Bloomberg and Thomson Reuters have released their respective global M&A league tables for 2011.
According to the Bloomberg analysis, Allens Arthur Robinson ($US45.3 billion), Freehills ($US36.3 billion), Mallesons Stephen Jaques ($US33.8 billion), Clayton Utz ($US33.5 billion) and Simpson, Thatcher & Bartlett LLP ($US33.3 billion) were the top five firms acting on announced deals in Australia and New Zealand by value.
By deal count, Minter Ellison, with 93 deals, led an all top-tier top five that included Freehills (62), Mallesons (57), Allens (55) and Clayton Utz (55).
The Thomson Reuters table also painted a picture of top-tier domination.
Its survey, which includes announced and completed deals, found that Freehills emerged as the leading firm by value for completed deals ($US63.5 billion), ahead of Clayton Utz ($US57.3 billion), Allens ($US50.9 billion), Blake Dawson ($US49.3 billion) and Mallesons ($US46.6 billion).
While Mallesons remained in the top five, it fell from 2010’s ranking of number two for completed deals to number five this year.
Speaking to Lawyers Weekly, David Friedlander, a senior M&A and capital markets partner at Mallesons, said his firm’s merger with King & Wood would increase its competitiveness in the Australian M&A market in 2012.
“There is no question that the way Asian clients operate is very different. We have all been learning that in recent years with cross-border deals, and now the firm will need to learn that faster, because we will see more of that inflow of work,” he said. “The offering is an Asian solution, so that is the key difference; to be able to offer an Asian solution to clients from Australia and, particularly, offshore.”
The leading firms in the Thomson tables in 2011 also featured prominently in the tables for 2010 - a year in which Allens pipped Mallesons and Freehills for completed deals.
Despite the top tier remaining at the top of the M&A tree, the status quo is being challenged.
After its first full year in Australia, Allen & Overy, which acted on the largest Australian M&A deal in 2011 (the $US12.3 billion sale of Foster’s to SAB Miller), moved from 36th in 2011 to ninth in the Thomson Reuters table on completed deals. Other significant movers included Johnson Winter & Slattery (38th to 11th) and Clifford Chance (42nd to 22nd).
“Our deliberate and long-established business model, involving senior lawyer expertise and availability, is now widely recognised as a genuine alternative to the high-leverage firms for larger or more complex public markets deals,” said John Keeves, the JWS head of transaction and advisory practice.
Chapman Tripp was the leading New Zealand firm, ranked 19th.

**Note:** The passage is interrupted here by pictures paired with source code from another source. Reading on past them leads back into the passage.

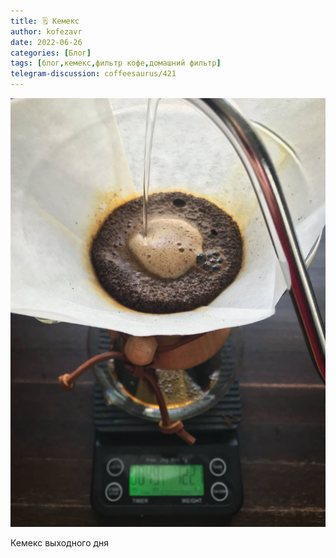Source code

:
 ```yaml
---
title: 🗒 Кемекс
author: kofezavr
date: 2022-06-26
categories: [Блог]
tags: [блог,кемекс,фильтр кофе,домашний фильтр]
telegram-discussion: coffeesaurus/421
--- 
```

![Кемекс](/assets/img/posts/22/06/chemex.jpg)

Кемекс выходного дня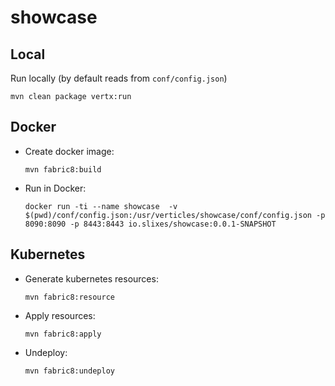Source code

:# showcase

## Local

Run locally (by default reads from `conf/config.json`)
```
mvn clean package vertx:run  
```

## Docker
- Create docker image:
  ```
  mvn fabric8:build
  ```
- Run in Docker:
  ```
  docker run -ti --name showcase  -v $(pwd)/conf/config.json:/usr/verticles/showcase/conf/config.json -p 8090:8090 -p 8443:8443 io.slixes/showcase:0.0.1-SNAPSHOT
  ```
## Kubernetes 
- Generate kubernetes resources:
  ```
  mvn fabric8:resource
  ```
- Apply resources:
  ```
  mvn fabric8:apply
  ```
- Undeploy:
  ```
  mvn fabric8:undeploy
  ```
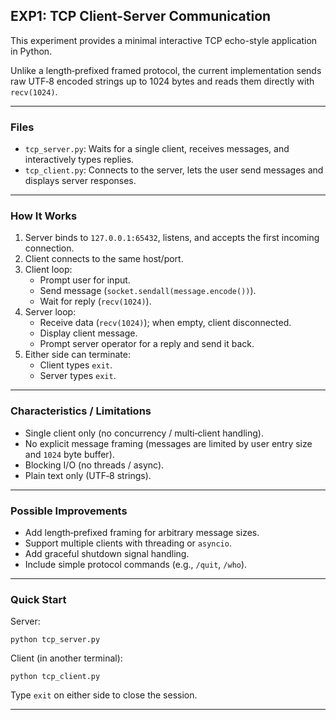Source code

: ## EXP1: TCP Client-Server Communication

This experiment provides a minimal interactive TCP echo-style application in Python.

Unlike a length‑prefixed framed protocol, the current implementation sends raw UTF‑8 encoded strings up to 1024 bytes and reads them directly with `recv(1024)`.

---

### Files

- `tcp_server.py`: Waits for a single client, receives messages, and interactively types replies.
- `tcp_client.py`: Connects to the server, lets the user send messages and displays server responses.

---

### How It Works

1. Server binds to `127.0.0.1:65432`, listens, and accepts the first incoming connection.
2. Client connects to the same host/port.
3. Client loop:
   - Prompt user for input.
   - Send message (`socket.sendall(message.encode())`).
   - Wait for reply (`recv(1024)`).
4. Server loop:
   - Receive data (`recv(1024)`); when empty, client disconnected.
   - Display client message.
   - Prompt server operator for a reply and send it back.
5. Either side can terminate:
   - Client types `exit`.
   - Server types `exit`.

---

### Characteristics / Limitations

- Single client only (no concurrency / multi‑client handling).
- No explicit message framing (messages are limited by user entry size and `1024` byte buffer).
- Blocking I/O (no threads / async).
- Plain text only (UTF‑8 strings).

---

### Possible Improvements

- Add length‑prefixed framing for arbitrary message sizes.
- Support multiple clients with threading or `asyncio`.
- Add graceful shutdown signal handling.
- Include simple protocol commands (e.g., `/quit`, `/who`).

---

### Quick Start

Server:

```
python tcp_server.py
```

Client (in another terminal):

```
python tcp_client.py
```

Type `exit` on either side to close the session.

---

The bear is out of the woods
The M&A tables painted a gloomy outlook for the domestic market in 2012.
According to Bloomberg, deal volume in Q4 plunged by more than 42 per cent when compared to Q4 2010.
In the Bloomberg analysis, the Asia-Pacific region accounted for 22 per cent of the total deal volume of $US2.27 trillion, which was a slight increase on $US2.19 trillion from 2010.
The similarities between 2010 and 2011 were largely due to a buoyant first half of last year, with Q4 2011 being the weakest quarter, with a 29 per cent global decrease on Q4 2010.
Thomson Reuters showed a calendar year increase of M&A activity of 7 per cent in 2011, with a 24 per cent decrease across the second half of last year.
Despite the poor end to 2011, Friedlander remains hopeful that the M&A market will turn around.
“I was pretty pessimistic in early December, and I wouldn’t say that I am optimistic about 2012, but there are definitely more optimistic signs,” he said.
Friedlander said he had received around half a dozen approaches from private equity houses about investing in the Australian market this year, and that had given some buoyancy to the market.
Private equity firms were the strongest acquisitive group in the Bloomberg analysis.
While there are some tentative signs that the Australian M&A market might not slip as deeply into the funk that has caught much of the western world’s economies, the current climate that sees both a bearish capital market and a depressed M&A market means law firms have to re-think strategy.
“There is pressure on fees, and it is definitely pressure that hasn’t been there for a period of time,” said Friedlander. “What has been fascinating is the extent to which the global law firms have been discounting to get the volume [of work].”
“With some exceptions, they don’t have the expertise or depth for some of these transactions, so that has had no impact, but for the more vanilla work, it has had an impact.”